La cassazione penale, con sentenza n. 19776 del 2019, ha evidenziato, e altresì chiarito, che l’abitualità non è neutralizzata da momenti di pausa tra un maltrattamento e l’altro. Nel caso in esame le vessazioni subite dalla donna furono 3 nell’arco di due anni; ciò spinse i legali del marito a riconoscere come la donna << avesse una vita di relazione autonoma, con piena disponibilità delle risorse economiche messele a disposizione dal compagno, peraltro da lei stessa definito un buon padre di famiglia>>. Per i giudici, però, integra tale delitto <<il compimento di più atti, delittuosi o meno, di natura vessatoria, che determinano sofferenze fisiche o morali, realizzati in momenti successivi, senza che sia necessario che essi vengano posti in essere per un tempo prolungato, essendo, invece, sufficiente la loro ripetizione, anche se in un limitato contesto temporale, e non rilevando, data la natura abituale del reato, che durante lo stesso siano riscontrabili nella condotta dell'agente periodi di normalità e di accordo con il soggetto passivo>>. Si ritiene che il reato di maltrattamenti si configuri anche qualora si verifichino eventi di disprezzo ed offesa alla dignità di una persona, e non solo in vista di condotte delittuose, – lesioni, percosse, minacce- le quali comunque non debbano necessariamente essere reiterate, come nel caso in esame.

 

Maltrattamenti e codice rosso: le modifiche toccano anche il 572 cp 

La legge del 19 luglio 2019, meglio nota come “Codice rosso, nelle modifiche introdotte, ha previsto forme di tutela più incisive per le vittime di violenza domestica e di genere.
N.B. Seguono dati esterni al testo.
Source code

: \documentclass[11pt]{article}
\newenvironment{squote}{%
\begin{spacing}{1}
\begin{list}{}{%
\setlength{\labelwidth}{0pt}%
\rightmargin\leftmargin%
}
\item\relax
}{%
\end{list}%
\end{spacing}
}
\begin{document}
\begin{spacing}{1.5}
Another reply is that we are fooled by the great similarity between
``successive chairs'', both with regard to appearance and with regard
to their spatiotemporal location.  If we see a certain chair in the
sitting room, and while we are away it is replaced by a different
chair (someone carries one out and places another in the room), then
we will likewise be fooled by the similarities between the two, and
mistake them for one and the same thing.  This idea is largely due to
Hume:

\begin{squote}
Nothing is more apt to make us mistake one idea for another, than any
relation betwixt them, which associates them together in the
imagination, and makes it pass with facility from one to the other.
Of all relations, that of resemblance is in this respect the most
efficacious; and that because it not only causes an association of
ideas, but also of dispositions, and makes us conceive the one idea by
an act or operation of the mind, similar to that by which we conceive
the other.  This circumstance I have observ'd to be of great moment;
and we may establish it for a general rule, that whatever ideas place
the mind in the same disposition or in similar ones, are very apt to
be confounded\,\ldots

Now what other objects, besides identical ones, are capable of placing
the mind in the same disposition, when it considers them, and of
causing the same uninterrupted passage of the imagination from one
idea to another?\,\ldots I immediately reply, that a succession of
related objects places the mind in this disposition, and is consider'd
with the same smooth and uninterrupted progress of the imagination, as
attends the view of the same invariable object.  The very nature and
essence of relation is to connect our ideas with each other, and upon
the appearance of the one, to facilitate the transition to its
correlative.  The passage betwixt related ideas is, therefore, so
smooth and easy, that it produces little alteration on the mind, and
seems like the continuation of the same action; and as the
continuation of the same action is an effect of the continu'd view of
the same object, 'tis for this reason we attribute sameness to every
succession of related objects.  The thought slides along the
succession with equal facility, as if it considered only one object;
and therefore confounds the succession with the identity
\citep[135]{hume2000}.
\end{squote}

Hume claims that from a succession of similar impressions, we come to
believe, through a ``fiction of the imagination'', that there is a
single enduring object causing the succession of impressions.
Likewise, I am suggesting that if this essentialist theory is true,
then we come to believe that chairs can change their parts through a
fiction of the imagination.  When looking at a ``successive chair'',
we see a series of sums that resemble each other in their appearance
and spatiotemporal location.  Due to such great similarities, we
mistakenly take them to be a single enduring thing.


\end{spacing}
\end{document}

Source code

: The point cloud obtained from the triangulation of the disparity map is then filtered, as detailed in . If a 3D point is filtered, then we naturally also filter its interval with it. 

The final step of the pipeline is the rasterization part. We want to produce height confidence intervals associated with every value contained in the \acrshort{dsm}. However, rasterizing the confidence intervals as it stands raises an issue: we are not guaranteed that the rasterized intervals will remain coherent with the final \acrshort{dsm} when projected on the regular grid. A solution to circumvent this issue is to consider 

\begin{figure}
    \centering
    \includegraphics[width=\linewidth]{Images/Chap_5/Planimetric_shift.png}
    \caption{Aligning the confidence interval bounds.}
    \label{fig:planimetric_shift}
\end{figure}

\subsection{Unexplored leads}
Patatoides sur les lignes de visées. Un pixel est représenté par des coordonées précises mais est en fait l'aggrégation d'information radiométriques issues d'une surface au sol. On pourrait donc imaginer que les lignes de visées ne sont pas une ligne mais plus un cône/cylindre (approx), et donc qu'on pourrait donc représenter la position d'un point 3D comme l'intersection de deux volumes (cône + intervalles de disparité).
Il legislatore è intervenuto potenziando istituti introdotti dalla Direttiva 2012/29/UE, - che istituisce norme minime in materia di diritti, assistenza e protezione delle vittime di reato e che sostituisce la decisione quadro 2001/220/GAI- inasprendo il trattamento sanzionatorio per reati già presenti; introducendo nuove fattispecie delittuose;  e stabilendo un procedimento velocizzato per alcuni reati, tra cui  quello di cui si discute. La polizia giudiziaria, infatti, venuta a conoscenza del reato, riferisce, anche oralmente, la notizia al pubblico ministero, il quale entro tre giorni dall’iscrizione della notizia, deve assumere informazioni dalla persona offesa o da chi ha denunciato i fatti di reato. Così facendo il PM potrà valutare sin da subito se sussistono gli estremi per chiedere l’emissione di una misura cautelare. Modifiche sono previste anche alla cornice edittale ora stabilita nella reclusione da 3 a 7 anni, inoltre «la pena è aumentata fino alla metà se il fatto è commesso in presenza o in danno di persona minore, di donna in stato di gravidanza o di persona con disabilità come definita ai sensi dell'articolo 3 della legge 5 febbraio 1992, n. 104, ovvero se il fatto è commesso con armi». Viene infine garantita un’ulteriore forma di tutela a vantaggio del minore che assiste alle condotte lesive: il nuovo comma 5 – inserito proprio con l’intrvento legislativo del 2019- prevede che: «il minore di anni diciotto che assiste ai maltrattamenti di cui al presente articolo si considera persona offesa dal reato».  

 

Maltrattamenti, pandemia e convivenze forzate

Senza dubbio il periodo di lockdown non ha reso le cose facili, anzi, le conseguenze di convivenze forzate non sono tardate nel venire a galla. Una condivisione così “asfissiante” e, in molti casi violenta, – basti pensare che il numero antiviolenza e stalking, 1522, nel periodo di marzo e aprile 2020 ha ricevuto un numero di chiamate pari a 5.031, a fronte delle 2.908 dell’analogo periodo dell’anno precedente- ha concesso che vi fosse una maggiore consapevolezza e soprattutto una soglia di sopportazione molto più bassa, consentendo di procedere con allontanamenti e denunce. È fuori dubbio che attualmente occorre una tutela maggiore, ma sembra essere stata imboccata la giusta strada.